Although some of the cognitive abilities (e.g., executive functions) decrease as age increases (42) and this decrease occurs faster in BD, including attention and problem-solving (43), the increase of age does not make ToM ability to decrease. In contrast, research indicates that age has a determining role in predicting the ability of conceptualization (44). Using the Strange Stories test on primary school children showed an age effect to predict ToM ability. Older children had higher scores in mentalizing stories, and some abilities would not be observed before a higher age level (45). Therefore, any disruption in the development of social cognition including ToM may lead to interpersonal problems. Emergence of BD during adolescence can impair this trajectory of socio-emotional maturation.
Conclusion
Bipolar disorder in adolescents is associated with social cognition problems which continue into euthymic phase. Theory of mind deficit plays a great role in social impairment seen in youths with remitted BD. Therefore, early evaluation and improvement of social cognition abilities in adolescents with BD may be helpful in preventing their greater functional deterioration.
Acknowledgment
We express our sincere thanks to all participants in this research. We also thank the administrators of the Maktabe Qurani School who permitted the students of the Shahed group to participate in this study. Finally, we extend our thanks to all the staff of the Child and Adolescent Psychiatry Unit and the Neurocognitive Laboratory, especially Azar Mohammadzadeh at Roozbeh hospital.

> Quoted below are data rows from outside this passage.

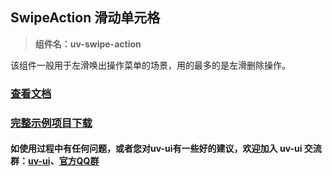 ## SwipeAction 滑动单元格 

> **组件名：uv-swipe-action**

该组件一般用于左滑唤出操作菜单的场景，用的最多的是左滑删除操作。

### <a href="https://www.uvui.cn/components/swipeAction.html" target="_blank">查看文档</a>

### [完整示例项目下载](https://ext.dcloud.net.cn/plugin?name=uv-ui)

#### 如使用过程中有任何问题，或者您对uv-ui有一些好的建议，欢迎加入 uv-ui 交流群：<a href="https://ext.dcloud.net.cn/plugin?id=12287" target="_blank">uv-ui</a>、<a href="https://www.uvui.cn/components/addQQGroup.html" target="_blank">官方QQ群</a>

This study was part of the first author’s thesis in obtaining MSc. degree in clinical psychology at Tehran University of Medical Sciences. There was no funding for this research.
Limitations
This study should be interpreted in light of some limitations. First, because of the ethical issues, we continued prescribed medications, a factor which could have affected the participants’ cognitive functioning. Second, ToM test was not performed during the acute mood episode, so comparing ToM ability in acute and remitted periods was not possible. Third, co-occurrence of ADHD with BD in our participants limited the generalizability of the findings, although it was controlled as a confounding factor using the statistical methods. Fourth, the sample size was rather low; therefore, the results should be considered with caution. Conducting longitudinal studies to explore ToM during different phases of BD will be of great use.
Conflict of Interest
No conflict of interest for none of the authors.